▸ **Material supplied**
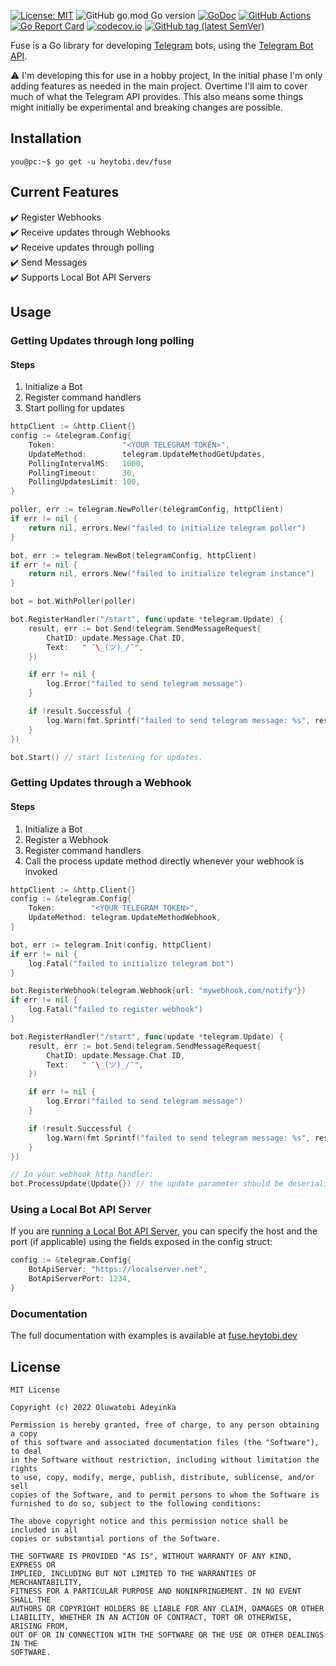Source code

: [![License: MIT](https://img.shields.io/badge/License-MIT-yellow.svg)](https://opensource.org/licenses/MIT)
![GitHub go.mod Go version](https://img.shields.io/github/go-mod/go-version/beverlyRoadGoose/fuse)
[![GoDoc](https://godoc.org/heytobi.dev/fuse?status.svg)](https://godoc.org//heytobi.dev/fuse)
[![GitHub Actions](https://github.com/beverlyRoadGoose/fuse/actions/workflows/ci.yaml/badge.svg)](https://github.com/beverlyRoadGoose/fuse/actions/workflows/ci.yml)
[![Go Report Card](https://goreportcard.com/badge/heytobi.dev/fuse)](https://goreportcard.com/report/heytobi.dev/fuse)
[![codecov.io](https://codecov.io/gh/beverlyRoadGoose/fuse/coverage.svg?branch=dev)](https://codecov.io/gh/beverlyRoadGoose/fuse)
[![GitHub tag (latest SemVer)](https://img.shields.io/github/v/release/beverlyRoadGoose/fuse?include_prereleases)](https://github.com/beverlyRoadGoose/fuse/releases)
</div>
</h2>

Fuse is a Go library for developing [Telegram](https://telegram.org/) bots, using the [Telegram Bot API](https://core.telegram.org/bots/api).

⚠️ I'm developing this for use in a hobby project, In the initial phase I'm only adding features as needed in the main 
project. Overtime I'll aim to cover much of what the Telegram API provides. This also means some things might initially 
be experimental and breaking changes are possible.

## Installation
```console
you@pc:~$ go get -u heytobi.dev/fuse
```

## Current Features
✔️ Register Webhooks  
✔️ Receive updates through Webhooks  
✔️ Receive updates through polling  
✔️ Send Messages  
✔️ Supports Local Bot API Servers 

## Usage
### Getting Updates through long polling
#### Steps
1. Initialize a Bot
2. Register command handlers
3. Start polling for updates

```go
httpClient := &http.Client{}
config := &telegram.Config{
    Token:               "<YOUR TELEGRAM TOKEN>",
    UpdateMethod:        telegram.UpdateMethodGetUpdates,
    PollingIntervalMS:   1000,
    PollingTimeout:      30,
    PollingUpdatesLimit: 100,
}

poller, err := telegram.NewPoller(telegramConfig, httpClient)
if err != nil {
    return nil, errors.New("failed to initialize telegram poller")
}

bot, err := telegram.NewBot(telegramConfig, httpClient)
if err != nil {
    return nil, errors.New("failed to initialize telegram instance")
}

bot = bot.WithPoller(poller)

bot.RegisterHandler("/start", func(update *telegram.Update) {
    result, err := bot.Send(telegram.SendMessageRequest{
        ChatID: update.Message.Chat.ID,
        Text:   " ¯\_(ツ)_/¯",
    })

    if err != nil {
        log.Error("failed to send telegram message")
    }

    if !result.Successful {
        log.Warn(fmt.Sprintf("failed to send telegram message: %s", result.Description))
    }
})

bot.Start() // start listening for updates.

```

### Getting Updates through a Webhook
#### Steps
1. Initialize a Bot
2. Register a Webhook
3. Register command handlers
4. Call the process update method directly whenever your webhook is invoked

```go
httpClient := &http.Client{}
config := &telegram.Config{
    Token:        "<YOUR TELEGRAM TOKEN>",
    UpdateMethod: telegram.UpdateMethodWebhook,
}

bot, err := telegram.Init(config, httpClient)
if err != nil {
    log.Fatal("failed to initialize telegram bot")
}

bot.RegisterWebhook(telegram.Webhook{url: "mywebhook.com/notify"})
if err != nil {
    log.Fatal("failed to register webhook")
}

bot.RegisterHandler("/start", func(update *telegram.Update) {
    result, err := bot.Send(telegram.SendMessageRequest{
        ChatID: update.Message.Chat.ID,
        Text:   " ¯\_(ツ)_/¯",
    })

    if err != nil {
        log.Error("failed to send telegram message")
    }

    if !result.Successful {
        log.Warn(fmt.Sprintf("failed to send telegram message: %s", result.Description))
    }
})

// In your webhook http handler:
bot.ProcessUpdate(Update{}) // the update parameter should be deserialized from the request body.
```

### Using a Local Bot API Server
If you are [running a Local Bot API Server](https://core.telegram.org/bots/api#using-a-local-bot-api-server), you can
specify the host and the port (if applicable) using the fields exposed in the config struct:

```go
config := &telegram.Config{
    BotApiServer: "https://localserver.net",
    BotApiServerPort: 1234,
}
```

### Documentation
The full documentation with examples is available at [fuse.heytobi.dev](https://fuse.heytobi.dev/)

## License
```
MIT License

Copyright (c) 2022 Oluwatobi Adeyinka

Permission is hereby granted, free of charge, to any person obtaining a copy
of this software and associated documentation files (the "Software"), to deal
in the Software without restriction, including without limitation the rights
to use, copy, modify, merge, publish, distribute, sublicense, and/or sell
copies of the Software, and to permit persons to whom the Software is
furnished to do so, subject to the following conditions:

The above copyright notice and this permission notice shall be included in all
copies or substantial portions of the Software.

THE SOFTWARE IS PROVIDED "AS IS", WITHOUT WARRANTY OF ANY KIND, EXPRESS OR
IMPLIED, INCLUDING BUT NOT LIMITED TO THE WARRANTIES OF MERCHANTABILITY,
FITNESS FOR A PARTICULAR PURPOSE AND NONINFRINGEMENT. IN NO EVENT SHALL THE
AUTHORS OR COPYRIGHT HOLDERS BE LIABLE FOR ANY CLAIM, DAMAGES OR OTHER
LIABILITY, WHETHER IN AN ACTION OF CONTRACT, TORT OR OTHERWISE, ARISING FROM,
OUT OF OR IN CONNECTION WITH THE SOFTWARE OR THE USE OR OTHER DEALINGS IN THE
SOFTWARE.
```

▸ **Directions**
In the records above, find each line holding "bots" and copy it.

▸ **The completed task**
Fuse is a Go library for developing [Telegram](https://telegram.org/) bots, using the [Telegram Bot API](https://core.telegram.org/bots/api).
If you are [running a Local Bot API Server](https://core.telegram.org/bots/api#using-a-local-bot-api-server), you can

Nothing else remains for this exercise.